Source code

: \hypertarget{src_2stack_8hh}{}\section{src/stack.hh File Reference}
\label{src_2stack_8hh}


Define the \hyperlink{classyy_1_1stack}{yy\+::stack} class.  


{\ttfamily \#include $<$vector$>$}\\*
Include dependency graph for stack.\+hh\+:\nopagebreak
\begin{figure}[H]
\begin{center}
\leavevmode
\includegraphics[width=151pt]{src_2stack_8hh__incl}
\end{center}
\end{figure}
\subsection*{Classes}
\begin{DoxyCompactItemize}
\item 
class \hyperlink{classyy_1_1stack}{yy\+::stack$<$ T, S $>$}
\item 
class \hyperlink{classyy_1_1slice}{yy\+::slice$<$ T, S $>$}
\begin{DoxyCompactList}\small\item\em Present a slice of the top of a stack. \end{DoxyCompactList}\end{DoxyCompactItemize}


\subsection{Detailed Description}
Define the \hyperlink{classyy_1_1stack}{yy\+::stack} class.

● PROBLEM REQUIREMENTS
Search the listing for the string "subsection". Copy each line where it turns up.

● ANSWER TO THIS PROBLEM
\subsection*{Classes}
\subsection{Detailed Description}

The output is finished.